| | | In a 1980 debate in Houston, Ronald Reagan and George H.W. Bush were asked, "Should illegal aliens be allowed to attend U.S. public schools?"
Bush said immigration policy needed to be “sensitive” and “understanding” toward the “really honorable, decent, family-loving people” that had crossed the U.S.-Mexico border without documentation.
Reagan replied, “Rather than talking about putting up a fence, why don’t we work out some recognition of our mutual problems, make it possible for them to come here legally with a work permit,” he said. “And then while they’re working and earning here, they pay taxes here. And when they want to go back they can go back.”
Reagan said, "The border should be open “both ways” — and border security policy should take into account the economic challenges facing Mexico."

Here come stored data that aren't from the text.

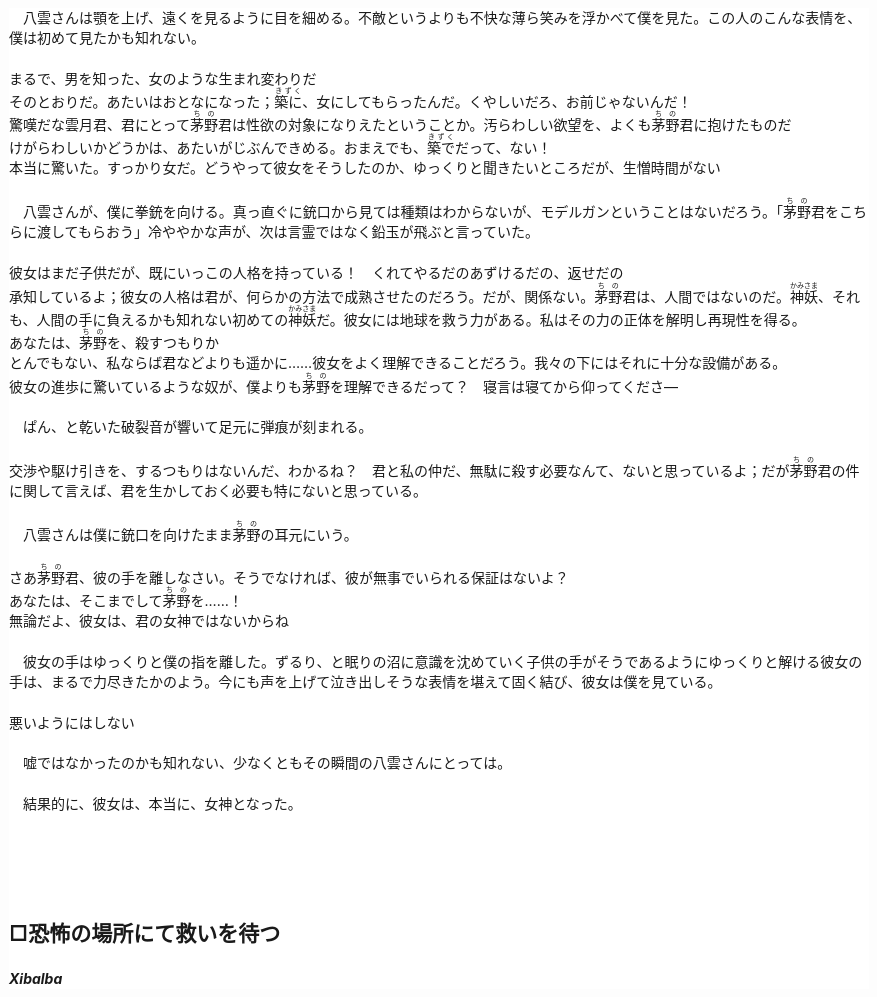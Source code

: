 &emsp;八雲さんは顎を上げ、遠くを見るように目を細める。不敵というよりも不快な薄ら笑みを浮かべて僕を見た。この人のこんな表情を、僕は初めて見たかも知れない。<br>
<br>
<span class="talk">まるで、男を知った、女のような生まれ変わりだ</span><br>
<span class="talk">そのとおりだ。あたいはおとなになった；<ruby>築に<rt>きずく</rt></ruby>、女にしてもらったんだ。くやしいだろ、お前じゃないんだ！</span><br>
<span class="talk">驚嘆だな雲月君、君にとって<ruby>茅野<rt>ちの</rt></ruby>君は性欲の対象になりえたということか。汚らわしい欲望を、よくも<ruby>茅野<rt>ちの</rt></ruby>君に抱けたものだ</span><br>
<span class="talk">けがらわしいかどうかは、あたいがじぶんできめる。おまえでも、<ruby>築で<rt>きずく</rt></ruby>だって、ない！</span><br>
<span class="talk">本当に驚いた。すっかり<span class="emphasis">女</span>だ。どうやって彼女を<span class="emphasis">そうした</span>のか、ゆっくりと聞きたいところだが、生憎時間がない</span><br>
<br>
&emsp;八雲さんが、僕に拳銃を向ける。真っ直ぐに銃口から見ては種類はわからないが、モデルガンということはないだろう。「<ruby>茅野<rt>ちの</rt></ruby>君をこちらに渡してもらおう」冷ややかな声が、次は言霊ではなく鉛玉が飛ぶと言っていた。<br>
<br>
<span class="talk">彼女はまだ子供だが、既にいっこの人格を持っている！&emsp;くれてやるだのあずけるだの、返せだの</span><br>
<span class="talk">承知しているよ；彼女の人格は君が、何らかの方法で成熟させたのだろう。だが、関係ない。<ruby>茅野<rt>ちの</rt></ruby>君は、人間ではないのだ。<ruby>神妖<rt>かみさま</rt></ruby>、それも、人間の手に負えるかも知れない初めての<ruby>神妖<rt>かみさま</rt></ruby>だ。彼女には地球を救う力がある。私はその力の正体を解明し再現性を得る。</span><br>
<span class="talk">あなたは、<ruby>茅野<rt>ちの</rt></ruby>を、殺すつもりか</span><br>
<span class="talk">とんでもない、私ならば君などよりも遥かに……彼女をよく理解できることだろう。我々の下にはそれに十分な設備がある。</span><br>
<span class="talk">彼女の進歩に驚いているような奴が、僕よりも<ruby>茅野<rt>ちの</rt></ruby>を理解できるだって？&emsp;寝言は寝てから仰ってくださ<span class="lngx">―</span></span><br>
<br>
&emsp;ぱん、と乾いた破裂音が響いて足元に弾痕が刻まれる。<br>
<br>
<span class="talk">交渉や駆け引きを、するつもりはないんだ、わかるね？&emsp;君と私の仲だ、無駄に殺す必要なんて、ないと思っているよ；だが<ruby>茅野<rt>ちの</rt></ruby>君の件に関して言えば、君を生かしておく必要も特にないと思っている。</span><br>
<br>
&emsp;八雲さんは僕に銃口を向けたまま<ruby>茅野<rt>ちの</rt></ruby>の耳元にいう。<br>
<br>
<span class="talk">さあ<ruby>茅野<rt>ちの</rt></ruby>君、彼の手を離しなさい。そうでなければ、彼が無事でいられる保証はないよ？</span><br>
<span class="talk">あなたは、そこまでして<ruby>茅野<rt>ちの</rt></ruby>を……！</span><br>
<span class="talk">無論だよ、彼女は、<span class="emphasis">君の</span>女神ではないからね</span><br>
<br>
&emsp;彼女の手はゆっくりと僕の指を離した。ずるり、と眠りの沼に意識を沈めていく子供の手がそうであるようにゆっくりと解ける彼女の手は、まるで力尽きたかのよう。今にも声を上げて泣き出しそうな表情を堪えて固く結び、彼女は僕を見ている。<br>
<br>
<span class="talk">悪いようにはしない</span><br>
<br>
&emsp;嘘ではなかったのかも知れない、少なくともその瞬間の八雲さんにとっては。<br>
<br>
&emsp;結果的に、彼女は、本当に、女神となった。<br>

<br>
<br>
<br>

## □恐怖の場所にて救いを待つ

##### Xibalba
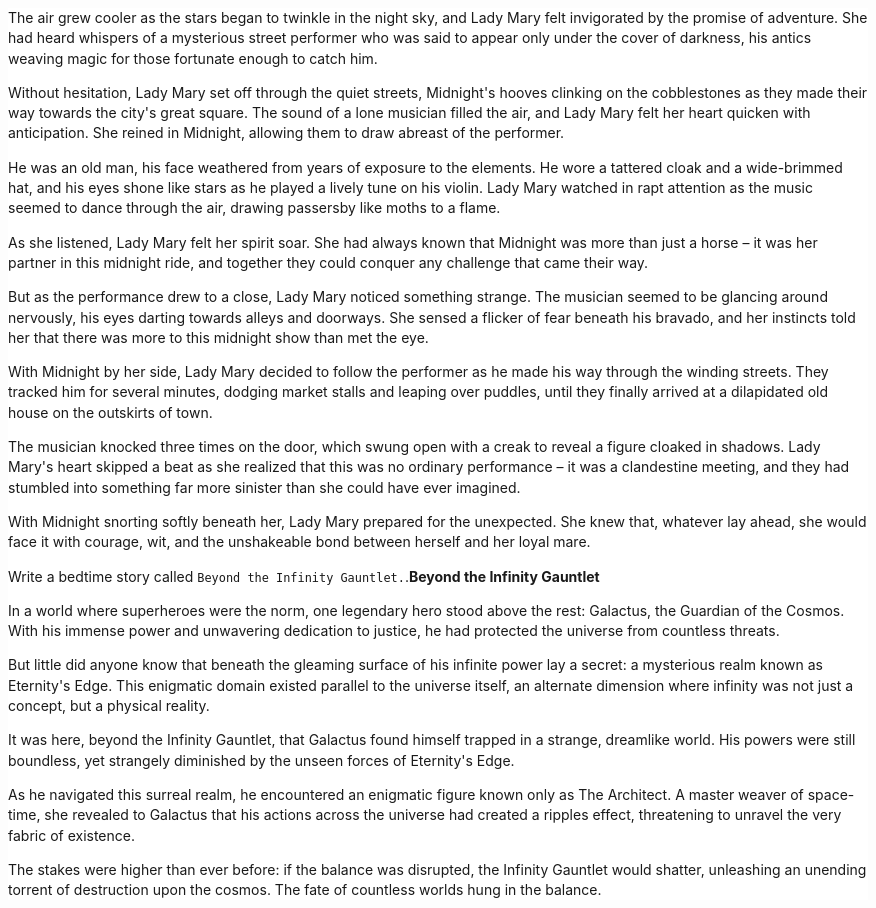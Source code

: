 The air grew cooler as the stars began to twinkle in the night sky, and Lady Mary felt invigorated by the promise of adventure. She had heard whispers of a mysterious street performer who was said to appear only under the cover of darkness, his antics weaving magic for those fortunate enough to catch him.

Without hesitation, Lady Mary set off through the quiet streets, Midnight's hooves clinking on the cobblestones as they made their way towards the city's great square. The sound of a lone musician filled the air, and Lady Mary felt her heart quicken with anticipation. She reined in Midnight, allowing them to draw abreast of the performer.

He was an old man, his face weathered from years of exposure to the elements. He wore a tattered cloak and a wide-brimmed hat, and his eyes shone like stars as he played a lively tune on his violin. Lady Mary watched in rapt attention as the music seemed to dance through the air, drawing passersby like moths to a flame.

As she listened, Lady Mary felt her spirit soar. She had always known that Midnight was more than just a horse – it was her partner in this midnight ride, and together they could conquer any challenge that came their way.

But as the performance drew to a close, Lady Mary noticed something strange. The musician seemed to be glancing around nervously, his eyes darting towards alleys and doorways. She sensed a flicker of fear beneath his bravado, and her instincts told her that there was more to this midnight show than met the eye.

With Midnight by her side, Lady Mary decided to follow the performer as he made his way through the winding streets. They tracked him for several minutes, dodging market stalls and leaping over puddles, until they finally arrived at a dilapidated old house on the outskirts of town.

The musician knocked three times on the door, which swung open with a creak to reveal a figure cloaked in shadows. Lady Mary's heart skipped a beat as she realized that this was no ordinary performance – it was a clandestine meeting, and they had stumbled into something far more sinister than she could have ever imagined.

With Midnight snorting softly beneath her, Lady Mary prepared for the unexpected. She knew that, whatever lay ahead, she would face it with courage, wit, and the unshakeable bond between herself and her loyal mare.<end>

Write a bedtime story called `Beyond the Infinity Gauntlet.`.<start>**Beyond the Infinity Gauntlet**

In a world where superheroes were the norm, one legendary hero stood above the rest: Galactus, the Guardian of the Cosmos. With his immense power and unwavering dedication to justice, he had protected the universe from countless threats.

But little did anyone know that beneath the gleaming surface of his infinite power lay a secret: a mysterious realm known as Eternity's Edge. This enigmatic domain existed parallel to the universe itself, an alternate dimension where infinity was not just a concept, but a physical reality.

It was here, beyond the Infinity Gauntlet, that Galactus found himself trapped in a strange, dreamlike world. His powers were still boundless, yet strangely diminished by the unseen forces of Eternity's Edge.

As he navigated this surreal realm, he encountered an enigmatic figure known only as The Architect. A master weaver of space-time, she revealed to Galactus that his actions across the universe had created a ripples effect, threatening to unravel the very fabric of existence.

The stakes were higher than ever before: if the balance was disrupted, the Infinity Gauntlet would shatter, unleashing an unending torrent of destruction upon the cosmos. The fate of countless worlds hung in the balance.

Reagan’s words that night, and his stance in countless other public and private statements as president, contrast starkly with the false history lesson President Trump offered Friday in an early-morning tweet, hours before a potential government shutdown over funding for the president’s border wall.
Reagan then signed a sweeping immigration reform bill into law in 1986, which made any immigrant who entered the country before 1982 eligible for amnesty.
“I believe in the idea of amnesty for those who have put down roots and who have lived here, even though some time back, they may have entered illegally,” Reagan said during a 1984 presidential debate.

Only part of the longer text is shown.